Environmental concerns have tracked Smithfield’s operations because the plant is part of a daily meatpacking process that generates air emissions and wastewater discharges. Officials noted that residents have long associated the downtown plant with a strong odor when wind conditions carry emissions across the area, and the company has pointed to the new plant’s planned air-scrubbing systems as a way to reduce that odor.

Smithfield uses an estimated 3 million gallons of water a day, according to Friends of the Big Sioux River. Under the Clean Water Act and Clean Air Act, the company must acquire permits for wastewater discharges and emissions through South Dakota’s Department of Agriculture and Natural Resources, and the company has faced compliance issues in the past, including DANR fines of $55,382 in 2018 tied to violations of a discharge permit related to a wastewater treatment failure and $44,000 in 2011 tied to numerous permit violations including ammonia release violations.

Ray Atkinson, Smithfield’s senior director of external communications, said in 2024 that the company’s prior $45 million wastewater investment led to a 47% decrease in nitrate discharge to the Big Sioux River. Atkinson said at the time that the investment was among the largest infrastructure projects with a direct impact on water quality in the Big Sioux River and that it reduced nutrient discharges and improved water quality in the river basin.

Sioux Falls city councilors received a briefing on the TIF proposal from the Planning and Development Department on Feb. 17. City staff planned to bring the proposal to the city planning commission on March 4, with hearings before city council later in the month, and Minnehaha County commissioners said the TIF was “absolutely necessary.”

Friends of the Big Sioux River, represented by Travis Entenman, said the relocation would not likely have a major impact on river quality. Entenman told News Watch that agricultural runoff upstream contributes to much of the harmful material carried to the river and said the move would function more like “a small drop in the bucket compared to everything that’s going into it,” while also describing the move as an unexpected development and saying the city’s eventual redevelopment could create new opportunities for public access and recreation near the river.
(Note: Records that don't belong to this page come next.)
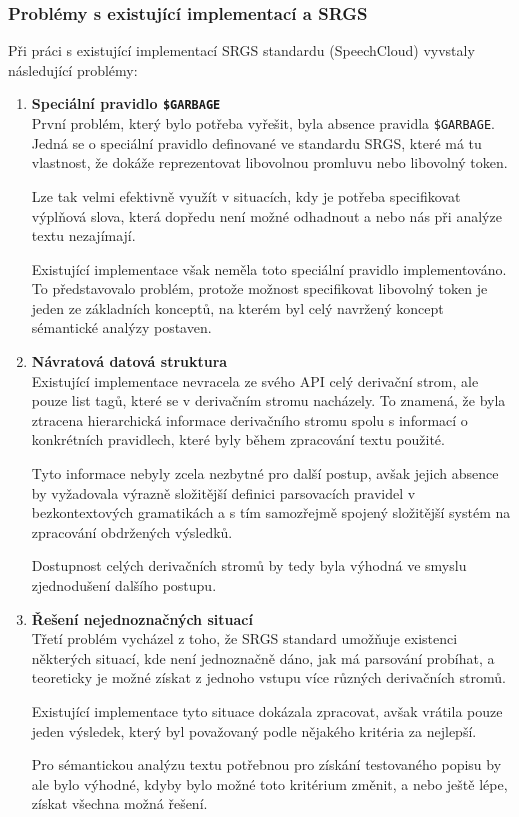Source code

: \subsubsection{Problémy s existující implementací a SRGS}
Při práci s existující implementací SRGS standardu (SpeechCloud)
vyvstaly následující problémy:
\begin{enumerate}
	\item \textbf{Speciální pravidlo \texttt{\$GARBAGE}}\\
	      První problém, který bylo potřeba vyřešit, byla absence pravidla \texttt{\$GARBAGE}.
	      Jedná se o speciální pravidlo definované ve standardu SRGS, které má tu vlastnost, že dokáže reprezentovat libovolnou promluvu nebo libovolný token.

	      Lze tak velmi efektivně využít v situacích, kdy je potřeba specifikovat výplňová slova,
	      která dopředu není možné odhadnout a nebo nás při analýze textu nezajímají.

	      Existující implementace však neměla toto speciální pravidlo implementováno.
	      To představovalo problém, protože možnost specifikovat libovolný token je jeden ze základních konceptů,
	      na kterém byl celý navržený koncept sémantické analýzy postaven.
	\item \textbf{Návratová datová struktura}\\
	      Existující implementace nevracela ze svého API celý derivační strom, ale pouze list tagů, které se v derivačním stromu nacházely.
	      To znamená, že byla ztracena hierarchická informace derivačního stromu spolu s informací o konkrétních pravidlech,
	      které byly během zpracování textu použité.

	      Tyto informace nebyly zcela nezbytné pro další postup, avšak jejich absence by
	      vyžadovala výrazně složitější definici parsovacích pravidel v bezkontextových gramatikách a
	      s tím samozřejmě spojený složitější systém na zpracování obdržených výsledků.

	      Dostupnost celých derivačních stromů by tedy byla výhodná ve smyslu zjednodušení dalšího postupu.
	\item \textbf{Řešení nejednoznačných situací}\\
	      Třetí problém vycházel z toho, že SRGS standard umožňuje existenci některých situací,
	      kde není jednoznačně dáno, jak má parsování probíhat,
	      a teoreticky je možné získat z jednoho vstupu více různých derivačních stromů.

	      Existující implementace tyto situace dokázala zpracovat, avšak vrátila pouze jeden výsledek,
	      který byl považovaný podle nějakého kritéria za nejlepší.

	      Pro sémantickou analýzu textu potřebnou pro získání testovaného popisu by ale bylo výhodné,
	      kdyby bylo možné toto kritérium změnit, a nebo ještě lépe, získat všechna možná řešení.
\end{enumerate}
Beyond the local environmental and redevelopment questions, officials said Smithfield’s move has implications for the regional hog supply chain. Smithfield has said the plant works with more than 500 independent farmers in the region and has contract farms that provide hogs under exclusive agreements. Emma Davis, a representative for Smithfield, said in a statement to News Watch that most of the hogs processed in Sioux Falls come from independent producers in South Dakota, Minnesota and Iowa.

Smithfield’s economic role in South Dakota is also central to the planning discussions. The company said the Sioux Falls facility generated $4.4 million in taxes in 2024 and pays about $200 million in wages yearly, and officials said the plant employs more than 3,200 people locally. City leaders also described the company’s relocation decision as one that, if Smithfield had chosen to leave South Dakota entirely, could have meant multi-billion-dollar economic losses for the state.

TenHaken said in remarks Feb. 16 that Smithfield’s decision helped avoid a potential economic hit and cited the closure of a similarly sized Tyson beef processing plant in Nebraska that the University of Nebraska said cost that state $3.3 billion. In a separate part of the planning narrative, city and company leaders described the new campus as part of Foundation Park, an industrial area that already includes an Amazon distribution warehouse and FedEx and is also expected to include other production sites.

Atkinson and other officials did not frame the relocation as the end of environmental scrutiny. DANR did not respond to multiple requests for comment by the time of the story’s publication, and the move is expected to proceed through city planning processes and site redevelopment steps that TenHaken described as taking “several decades,” including demolition and assessment work at the downtown site before the property can be redeveloped.